Secrecy

PilgrimAGE

Separatists forced to live secret lives

Religious life changed dramatically throughout the course of the 15th and 16th century. As each monarch changed, there were big changes in the way the Church expected people to practise their faith – and everyone was expected to follow the Church’s rules. If you didn’t, you were likely to find yourself before the Church courts facing a fine or worse.

With each change in the monarchy, different people were affected – sometimes the Catholics were in charge, sometimes the Protestants:

  • Henry VIII, 1509-47: Catholic English Church splits from the Roman Catholic Church
  • Edward VI, 1547-53: England becomes Protestant under Henry’s son
  • Mary I, 1553-8: Henry’s daughter brings back Catholicism
  • Elizabeth I, 1558-1603: Henry’s other daughter brings back Protestantism
  • James I, 1603-1625: Protestant King of Scotland becomes King of England too – Protestant Puritans hope he will reform the Church even more.

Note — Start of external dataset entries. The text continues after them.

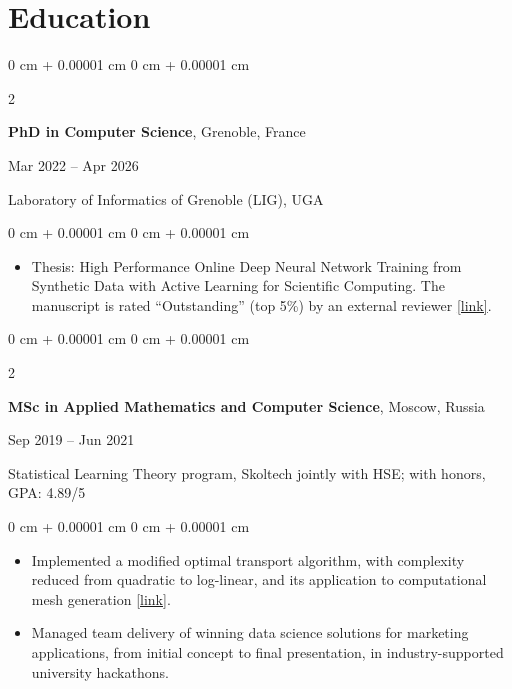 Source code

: \documentclass[10pt, letterpaper]{article}
\newenvironment{highlights}{
    \begin{itemize}[
        topsep=0.10 cm,
        parsep=0.10 cm,
        partopsep=0pt,
        itemsep=0pt,
        leftmargin=0 cm + 10pt
    ]
}{
    \end{itemize}
} %
\newenvironment{onecolentry}{
    \begin{adjustwidth}{
        0 cm + 0.00001 cm
    }{
        0 cm + 0.00001 cm
    }
}{
    \end{adjustwidth}
} %
\newenvironment{twocolentry}[2][]{
    \onecolentry
    \def\secondColumn{#2}
    \setcolumnwidth{\fill, 4.5 cm}
    \begin{paracol}{2}
}{
    \switchcolumn \raggedleft \secondColumn
    \end{paracol}
    \endonecolentry
} %
\let\hrefWithoutArrow\href
\begin{document}
    \section{Education}

        \begin{twocolentry}{Mar 2022 -- Apr 2026}
            \textbf{PhD in Computer Science}, Grenoble, France
        \end{twocolentry}
        Laboratory of Informatics of Grenoble (LIG), UGA
        \vspace{0.1 cm}
        \begin{onecolentry}
            \begin{highlights}
                \item Thesis: High Performance Online Deep Neural Network Training from Synthetic Data with Active Learning for Scientific Computing. The manuscript is rated ``Outstanding'' (top 5\%) by an external reviewer \href{https://svdcvt.github.io/phddefence/}{[link]}.
            \end{highlights}
        \end{onecolentry}
        \vspace{0.1 cm}

        \begin{twocolentry}{Sep 2019 -- Jun 2021}
            \textbf{MSc in Applied Mathematics and Computer Science}, Moscow, Russia
        \end{twocolentry}
        Statistical Learning Theory program, Skoltech jointly with HSE; with honors, GPA: 4.89/5
        \vspace{0.05 cm}
        \begin{onecolentry}
            \begin{highlights}
                \item Implemented a modified optimal transport algorithm, with complexity reduced from quadratic to log-linear, and its application to computational mesh generation
                 \hrefWithoutArrow{https://drive.google.com/drive/folders/17uK18UkpTXBUYaWh4q8fphDWdXxe_M9z?usp=drive_link}{[link]}.
                \item Managed team delivery of winning data science solutions for marketing applications, from initial concept to final presentation, in industry-supported university hackathons.
            \end{highlights}
        \end{onecolentry}

        \vspace{0.05 cm}
\end{document}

Even when there was a Protestant monarch, there were different rules. As King James I came to the throne in the early 1600s, many of the Puritans (strict Protestants) hoped that he would reform the Church and rid it of traditions they associated with the Catholic Church.

When James didn’t act in the way they’d hoped, then some of these Puritans decided they had little choice but to form their own churches – and this is what the Gainsborough Separatists did. They were forced to meet in secret to avoid attracting attention from the authorities and for their own safety.

In his diary, Pilgrim William Bradford recalled their troubles and resolve in the face of what he saw as a moral choice because of how strongly they objected to the way the Church was evolving under King James:

They shook off this yoke of antichristian bondage, and as the Lord’s free people, joined themselves … into a church estate … according to their best endeavours, whatsoever it should cost them, the Lord assisting them. And that it cost them something this ensuing history will declare.

Bradford then describes how two congregations were formed, before giving us a sense of what their lives must have been like, worshiping and meeting together in secret. They were ‘hunted and persecuted’, and ‘clapped up in prison’, while others had their houses watched.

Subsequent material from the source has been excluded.